Reinhart and Rogoff’s paper was cited repeatedly by everyone from conservative economists to reputable bankers to politicians from Mitch McConnell, the Republican leader of the Senate, to Republican budget guru Paul Ryan (Wis.). Alan Simpson and Erskine Bowles and the Pete Peterson-funded austerity lobby used it as proof that immediate action was needed to fend off economic ruin.
But Thomas Herndon, a graduate student in economics at the University of Massachusetts, discovered that Reinhart and Rogoff had made a truly egregious error in their calculations, omitting basic data. A working paper by Herndon and his professors Michael Ash and Robert Pollin posted last week revealed the errors along with an insupportable method of averaging GDP growth across countries and time. They showed that when the data were totaled correctly, the average rates of growth for countries with 90 percent public debt to GDP ratios from 2000 to 2009 was comparable to or higher than those for countries with debt ratios between 30 to 90 percent.
Reinhart and Rogoff admitted the arithmetic errors but claimed, incorrectly, that it was still true that high public debt levels were correlated with slower growth. But their self-defense failed to address the point made by sensible economists when the study first came out: Correlation is not causation. It’s obvious that after Wall Street blew up the economy, the recession caused lower tax revenues, and higher spending on unemployment, food stamps and stimulus programs to forestall an all-out Depression. Government deficits and public debt rose as a result of the crisis, not as a cause.
The IMF, once a bastion of austerity economics, has admitted its errors, warning that austerity is now sabotaging recovery. As the fund lowered its growth projections for next year, IMF Managing Director Christine Lagarde called on the United States and many countries in Europe to focus more on growth and less on trimming budget balances this year, warning, “We need growth, first and foremost.”
So, will the “Fix the Debt” austerity claque, the Republican Tea Party Caucus and McConnell get out of the way so the president and Democrats can pass jobs programs to put people to work?
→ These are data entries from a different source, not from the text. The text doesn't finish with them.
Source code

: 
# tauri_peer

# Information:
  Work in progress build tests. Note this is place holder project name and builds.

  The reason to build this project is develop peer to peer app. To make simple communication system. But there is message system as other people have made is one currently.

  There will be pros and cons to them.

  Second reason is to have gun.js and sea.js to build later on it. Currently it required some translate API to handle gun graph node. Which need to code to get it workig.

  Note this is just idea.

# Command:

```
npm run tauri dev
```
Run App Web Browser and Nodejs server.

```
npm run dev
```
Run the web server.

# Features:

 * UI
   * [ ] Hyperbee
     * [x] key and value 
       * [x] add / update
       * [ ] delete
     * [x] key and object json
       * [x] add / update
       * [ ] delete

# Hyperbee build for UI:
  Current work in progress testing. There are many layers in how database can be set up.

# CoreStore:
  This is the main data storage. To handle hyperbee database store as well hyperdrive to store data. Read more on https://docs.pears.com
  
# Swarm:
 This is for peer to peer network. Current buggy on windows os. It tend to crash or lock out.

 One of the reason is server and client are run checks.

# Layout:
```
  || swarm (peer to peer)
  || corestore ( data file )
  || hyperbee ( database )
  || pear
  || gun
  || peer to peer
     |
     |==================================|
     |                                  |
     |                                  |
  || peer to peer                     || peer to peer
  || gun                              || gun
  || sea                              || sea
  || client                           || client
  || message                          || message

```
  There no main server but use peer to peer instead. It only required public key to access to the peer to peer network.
Don’t count on it. As the case for austerity was eviscerated, Simpson and Bowles came out with yet another austerity plan, once more calling for urgent reforms to cut Social Security and Medicare benefits in order to avoid economic collapse.
Sadly, austerity’s reign of misery continues, even as it has been demolished in theory and practice. President Obama has ceded ground to the austerity hawks, proposing cuts to Social Security and Medicare as means to reduce government debt. On the other side of the Atlantic, austerity is spreading economic contraction across Britain and the continent. The Federal Reserve is even under pressure to roll back its expansionist monetary policy. We will be freed of austerity’s grip only when those in power return to common sense, fact-based politics and when we hear much more from the unemployed and the immiserated and much less from bankers and their favored economists.